Use your favourite flavour of jam, I usually use strawberry.
Or make your own:

Put equal parts sugar (or jam sugar if you have it) and hulled strawberries, and the juice of a lemon  (I may have also added glitter!…but this is optional) into a heavy bottom pot, gently heat mixture and stir to dissolve sugar, mash up strawberries with a potato masher, then bring to a boil, and cook until the mixture reaches 105 degrees C or 220 degrees F.

Pastry:

  • 150 grams or 1 1/4 cups self-raising or all purpose flour
  • 2 grams or 1/2 teaspoon salt
  • 15 grams or 1 tablespoons sugar
  • 75 grams or 5 tablespoons of  softened unsalted butter*
  • 75 grams or 5 tablespoons of  softened vegetable shortening (Stork or Crisco)
  • 3 tablespoons or 45 ml of cold water.

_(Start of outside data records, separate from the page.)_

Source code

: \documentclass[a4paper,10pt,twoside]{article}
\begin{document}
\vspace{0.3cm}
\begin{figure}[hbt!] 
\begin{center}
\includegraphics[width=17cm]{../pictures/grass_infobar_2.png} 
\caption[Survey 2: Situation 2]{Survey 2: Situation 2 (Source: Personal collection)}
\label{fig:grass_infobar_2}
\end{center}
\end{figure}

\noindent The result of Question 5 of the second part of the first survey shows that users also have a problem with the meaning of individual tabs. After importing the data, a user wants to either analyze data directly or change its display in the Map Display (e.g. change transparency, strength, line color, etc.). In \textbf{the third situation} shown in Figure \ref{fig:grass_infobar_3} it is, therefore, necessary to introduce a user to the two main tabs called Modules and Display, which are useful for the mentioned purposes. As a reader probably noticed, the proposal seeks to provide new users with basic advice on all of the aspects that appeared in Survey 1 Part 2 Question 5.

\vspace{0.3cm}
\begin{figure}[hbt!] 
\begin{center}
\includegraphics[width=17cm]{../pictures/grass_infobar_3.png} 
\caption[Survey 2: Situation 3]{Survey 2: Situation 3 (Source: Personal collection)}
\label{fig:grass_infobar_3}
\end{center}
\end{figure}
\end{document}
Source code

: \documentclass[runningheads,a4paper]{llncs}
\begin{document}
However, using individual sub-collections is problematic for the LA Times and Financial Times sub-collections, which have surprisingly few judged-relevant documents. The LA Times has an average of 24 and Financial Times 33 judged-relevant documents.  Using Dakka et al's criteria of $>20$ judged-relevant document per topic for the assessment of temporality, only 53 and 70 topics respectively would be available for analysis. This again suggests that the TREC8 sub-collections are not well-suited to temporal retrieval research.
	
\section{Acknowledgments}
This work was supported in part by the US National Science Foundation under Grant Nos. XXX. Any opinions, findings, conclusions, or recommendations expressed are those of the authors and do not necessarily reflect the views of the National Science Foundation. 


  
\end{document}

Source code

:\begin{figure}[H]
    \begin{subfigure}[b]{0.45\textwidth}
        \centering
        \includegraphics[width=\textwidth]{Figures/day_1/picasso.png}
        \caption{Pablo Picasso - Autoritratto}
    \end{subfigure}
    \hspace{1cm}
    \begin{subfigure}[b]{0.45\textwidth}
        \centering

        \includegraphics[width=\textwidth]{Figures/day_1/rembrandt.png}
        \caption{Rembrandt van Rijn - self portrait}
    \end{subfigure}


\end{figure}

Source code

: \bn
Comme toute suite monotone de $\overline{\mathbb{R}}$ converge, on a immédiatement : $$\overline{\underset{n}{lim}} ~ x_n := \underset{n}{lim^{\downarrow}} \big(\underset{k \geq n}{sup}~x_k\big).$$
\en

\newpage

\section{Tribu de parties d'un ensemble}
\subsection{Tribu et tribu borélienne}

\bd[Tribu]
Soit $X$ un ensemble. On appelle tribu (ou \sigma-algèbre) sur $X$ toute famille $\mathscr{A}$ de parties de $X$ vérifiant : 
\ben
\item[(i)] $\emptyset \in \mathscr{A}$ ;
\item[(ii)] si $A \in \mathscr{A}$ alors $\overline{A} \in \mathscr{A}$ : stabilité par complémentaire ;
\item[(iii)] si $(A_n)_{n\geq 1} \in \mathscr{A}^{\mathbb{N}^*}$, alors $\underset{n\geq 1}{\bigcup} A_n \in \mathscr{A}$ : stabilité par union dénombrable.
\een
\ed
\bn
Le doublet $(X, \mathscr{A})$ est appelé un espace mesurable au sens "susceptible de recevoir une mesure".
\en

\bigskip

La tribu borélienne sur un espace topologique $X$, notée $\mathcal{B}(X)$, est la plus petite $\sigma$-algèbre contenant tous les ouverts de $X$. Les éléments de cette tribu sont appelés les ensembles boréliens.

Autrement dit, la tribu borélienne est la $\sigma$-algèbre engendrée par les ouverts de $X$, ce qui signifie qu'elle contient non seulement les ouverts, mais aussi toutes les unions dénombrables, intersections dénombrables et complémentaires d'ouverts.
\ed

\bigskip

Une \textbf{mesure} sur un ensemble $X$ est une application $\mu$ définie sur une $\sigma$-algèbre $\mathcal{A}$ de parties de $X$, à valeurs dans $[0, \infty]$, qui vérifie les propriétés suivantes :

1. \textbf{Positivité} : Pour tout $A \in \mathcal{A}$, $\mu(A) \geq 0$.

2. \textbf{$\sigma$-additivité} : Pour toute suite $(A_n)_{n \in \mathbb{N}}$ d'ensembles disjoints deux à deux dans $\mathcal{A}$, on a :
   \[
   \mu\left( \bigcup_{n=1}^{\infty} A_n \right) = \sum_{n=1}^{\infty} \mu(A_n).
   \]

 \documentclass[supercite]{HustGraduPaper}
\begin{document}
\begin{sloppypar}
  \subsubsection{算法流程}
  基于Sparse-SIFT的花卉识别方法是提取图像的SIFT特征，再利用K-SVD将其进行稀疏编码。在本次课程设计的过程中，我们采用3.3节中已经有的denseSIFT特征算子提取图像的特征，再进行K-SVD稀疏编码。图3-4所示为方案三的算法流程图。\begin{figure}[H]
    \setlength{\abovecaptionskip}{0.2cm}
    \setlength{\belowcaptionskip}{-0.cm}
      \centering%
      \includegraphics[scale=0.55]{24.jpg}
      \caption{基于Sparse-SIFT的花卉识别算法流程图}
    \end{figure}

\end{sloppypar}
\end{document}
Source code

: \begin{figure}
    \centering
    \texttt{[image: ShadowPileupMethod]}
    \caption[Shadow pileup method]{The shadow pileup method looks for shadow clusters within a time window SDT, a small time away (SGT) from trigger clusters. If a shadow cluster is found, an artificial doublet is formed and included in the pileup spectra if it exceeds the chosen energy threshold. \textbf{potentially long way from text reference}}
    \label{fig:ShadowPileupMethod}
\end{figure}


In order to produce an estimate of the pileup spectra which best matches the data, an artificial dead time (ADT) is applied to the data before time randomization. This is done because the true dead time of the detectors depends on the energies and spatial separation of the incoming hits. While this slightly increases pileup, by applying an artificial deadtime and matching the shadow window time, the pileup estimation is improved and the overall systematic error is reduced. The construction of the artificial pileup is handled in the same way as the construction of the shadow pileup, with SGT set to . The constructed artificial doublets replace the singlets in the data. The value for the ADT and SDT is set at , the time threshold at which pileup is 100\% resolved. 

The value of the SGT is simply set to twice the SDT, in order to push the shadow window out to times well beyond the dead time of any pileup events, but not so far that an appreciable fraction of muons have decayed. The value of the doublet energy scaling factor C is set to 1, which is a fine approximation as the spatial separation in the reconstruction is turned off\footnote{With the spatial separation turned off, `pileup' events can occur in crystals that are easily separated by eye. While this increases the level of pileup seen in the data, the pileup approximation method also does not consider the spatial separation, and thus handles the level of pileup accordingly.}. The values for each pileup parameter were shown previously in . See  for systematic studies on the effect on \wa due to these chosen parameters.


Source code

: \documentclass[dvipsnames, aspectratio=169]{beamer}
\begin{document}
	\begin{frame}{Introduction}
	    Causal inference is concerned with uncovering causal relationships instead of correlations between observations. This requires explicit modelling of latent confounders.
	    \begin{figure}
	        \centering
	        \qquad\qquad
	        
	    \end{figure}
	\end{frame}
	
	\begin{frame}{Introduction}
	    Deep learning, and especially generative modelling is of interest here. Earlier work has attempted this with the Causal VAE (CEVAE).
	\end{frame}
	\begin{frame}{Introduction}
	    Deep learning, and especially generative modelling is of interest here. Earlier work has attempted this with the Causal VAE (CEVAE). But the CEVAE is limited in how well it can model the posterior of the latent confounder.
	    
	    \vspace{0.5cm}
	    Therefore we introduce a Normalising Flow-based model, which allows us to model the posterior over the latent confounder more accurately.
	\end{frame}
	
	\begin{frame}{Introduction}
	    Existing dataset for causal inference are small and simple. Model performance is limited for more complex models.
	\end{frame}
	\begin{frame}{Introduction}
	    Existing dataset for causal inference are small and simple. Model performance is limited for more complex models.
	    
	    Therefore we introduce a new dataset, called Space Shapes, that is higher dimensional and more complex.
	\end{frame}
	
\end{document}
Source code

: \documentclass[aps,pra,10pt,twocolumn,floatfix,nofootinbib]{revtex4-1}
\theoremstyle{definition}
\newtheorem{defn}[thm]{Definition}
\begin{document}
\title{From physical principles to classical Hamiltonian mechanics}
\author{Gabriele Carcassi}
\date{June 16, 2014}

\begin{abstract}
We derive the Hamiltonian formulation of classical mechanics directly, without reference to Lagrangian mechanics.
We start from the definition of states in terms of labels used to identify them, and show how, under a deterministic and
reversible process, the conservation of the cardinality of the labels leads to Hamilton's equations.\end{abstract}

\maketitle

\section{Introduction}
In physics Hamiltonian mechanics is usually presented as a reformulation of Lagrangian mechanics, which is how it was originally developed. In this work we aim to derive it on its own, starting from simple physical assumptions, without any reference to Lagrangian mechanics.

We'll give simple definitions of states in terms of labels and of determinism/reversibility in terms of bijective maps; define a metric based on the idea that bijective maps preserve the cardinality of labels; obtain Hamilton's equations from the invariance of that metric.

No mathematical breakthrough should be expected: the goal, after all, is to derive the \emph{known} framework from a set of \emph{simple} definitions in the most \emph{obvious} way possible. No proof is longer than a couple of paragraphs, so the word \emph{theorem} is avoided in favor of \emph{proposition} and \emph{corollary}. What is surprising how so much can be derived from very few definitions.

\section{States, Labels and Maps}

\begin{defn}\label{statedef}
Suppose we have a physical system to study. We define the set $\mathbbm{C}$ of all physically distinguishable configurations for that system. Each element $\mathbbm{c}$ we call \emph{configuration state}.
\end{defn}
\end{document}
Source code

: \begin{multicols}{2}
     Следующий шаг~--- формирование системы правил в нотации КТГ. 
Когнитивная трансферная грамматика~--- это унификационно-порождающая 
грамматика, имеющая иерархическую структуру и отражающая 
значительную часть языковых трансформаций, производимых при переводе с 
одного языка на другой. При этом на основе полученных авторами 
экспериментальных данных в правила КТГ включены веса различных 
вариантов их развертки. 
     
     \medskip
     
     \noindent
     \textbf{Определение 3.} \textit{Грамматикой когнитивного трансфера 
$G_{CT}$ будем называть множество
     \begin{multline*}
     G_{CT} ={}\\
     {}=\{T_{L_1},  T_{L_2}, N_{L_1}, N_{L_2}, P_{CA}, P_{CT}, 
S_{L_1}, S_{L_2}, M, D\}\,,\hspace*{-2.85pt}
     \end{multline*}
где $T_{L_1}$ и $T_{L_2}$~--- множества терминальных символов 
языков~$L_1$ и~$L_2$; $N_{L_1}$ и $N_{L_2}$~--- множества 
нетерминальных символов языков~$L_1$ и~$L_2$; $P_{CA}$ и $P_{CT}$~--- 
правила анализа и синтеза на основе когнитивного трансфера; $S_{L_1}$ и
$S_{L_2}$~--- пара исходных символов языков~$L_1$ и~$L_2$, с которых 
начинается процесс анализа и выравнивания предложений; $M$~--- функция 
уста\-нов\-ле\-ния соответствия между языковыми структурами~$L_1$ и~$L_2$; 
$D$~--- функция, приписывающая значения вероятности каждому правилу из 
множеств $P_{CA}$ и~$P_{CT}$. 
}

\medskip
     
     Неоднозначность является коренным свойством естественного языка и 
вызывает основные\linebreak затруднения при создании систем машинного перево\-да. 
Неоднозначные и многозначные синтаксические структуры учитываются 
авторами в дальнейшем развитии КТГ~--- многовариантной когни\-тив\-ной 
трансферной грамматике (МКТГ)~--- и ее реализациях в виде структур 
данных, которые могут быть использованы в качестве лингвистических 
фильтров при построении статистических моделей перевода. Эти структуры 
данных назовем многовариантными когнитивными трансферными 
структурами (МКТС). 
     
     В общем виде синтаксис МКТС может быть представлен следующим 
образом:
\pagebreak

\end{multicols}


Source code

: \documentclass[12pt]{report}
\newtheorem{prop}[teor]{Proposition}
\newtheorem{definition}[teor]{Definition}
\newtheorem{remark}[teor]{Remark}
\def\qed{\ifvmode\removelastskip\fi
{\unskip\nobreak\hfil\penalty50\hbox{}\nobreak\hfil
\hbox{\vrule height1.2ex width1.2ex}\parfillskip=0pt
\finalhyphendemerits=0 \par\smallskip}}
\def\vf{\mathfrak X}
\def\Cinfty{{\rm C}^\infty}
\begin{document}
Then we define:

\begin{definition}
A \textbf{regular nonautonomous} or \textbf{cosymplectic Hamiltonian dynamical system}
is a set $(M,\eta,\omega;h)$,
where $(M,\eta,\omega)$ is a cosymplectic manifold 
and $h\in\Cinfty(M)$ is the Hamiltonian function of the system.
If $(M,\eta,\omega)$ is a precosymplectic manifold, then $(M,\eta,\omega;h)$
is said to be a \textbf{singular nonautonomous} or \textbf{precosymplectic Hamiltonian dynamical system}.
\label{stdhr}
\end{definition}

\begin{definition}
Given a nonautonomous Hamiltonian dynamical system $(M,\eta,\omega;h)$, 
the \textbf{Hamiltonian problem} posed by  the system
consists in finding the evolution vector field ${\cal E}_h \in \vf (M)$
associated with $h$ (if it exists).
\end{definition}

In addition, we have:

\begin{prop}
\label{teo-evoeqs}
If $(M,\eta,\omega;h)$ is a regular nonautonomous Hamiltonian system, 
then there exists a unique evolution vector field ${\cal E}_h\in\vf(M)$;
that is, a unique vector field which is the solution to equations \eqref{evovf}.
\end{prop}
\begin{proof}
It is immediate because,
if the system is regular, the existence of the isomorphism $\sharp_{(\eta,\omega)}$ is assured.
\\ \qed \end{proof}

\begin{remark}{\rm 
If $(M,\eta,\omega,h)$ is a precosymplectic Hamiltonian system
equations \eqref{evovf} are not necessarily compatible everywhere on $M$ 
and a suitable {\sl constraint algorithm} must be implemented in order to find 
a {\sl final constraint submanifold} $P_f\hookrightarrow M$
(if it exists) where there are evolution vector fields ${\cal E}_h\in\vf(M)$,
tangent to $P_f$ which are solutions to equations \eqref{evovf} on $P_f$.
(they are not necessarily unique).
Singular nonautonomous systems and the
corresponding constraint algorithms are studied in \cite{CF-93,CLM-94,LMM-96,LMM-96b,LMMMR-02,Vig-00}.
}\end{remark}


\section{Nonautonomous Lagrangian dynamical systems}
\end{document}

Mix ingredients together just enough to form a dough. If dough in too crumbly, add a tablespoon or two more water. If dough is too wet and sticky, as this is a very short crust, add a tablespoon of flour at a time until it becomes easier to handle.
Wrap in plastic wrap, and chill in the fridge for 30 minutes.

Pre-heat oven to 180 degrees C or 350 degree F.
Once chilled, roll out dough onto a well-floured work surface to about 1/8 of an inch thick (or the thickness of a £1 coin.) Make sure you flip dough as you roll it out, this will help stop it from sticking to the work surface. Cut into rounds with a biscuit cutter.
(Timing saving tip: At this point you can freeze your rounds in a tupperware for fresh tarts whenever you like. Just make sure the rounds don’t touch and each layer is separated by a sheet of plastic wrap. When wanted just thaw the frozen rounds for 10 minutes and continue with instructions below.)

Grease jam tart pan.**

Fit each round into your pan, and fill with a heaped teaspoon of jam.

Bake for 15-20 minutes or until golden brown.
(Tip: I like to place another baking sheet underneath to catch any jam that bubbles over making clean up much easier.)

Once baked, allow tarts to cool completely.

Serve or store in an airtight container.

*For the vegan version, simply add more vegetable shortening or other butter substitute.
** If you cannot find a jam tart tray, you can also use a mini pie pan, woopie pie pan or something similar.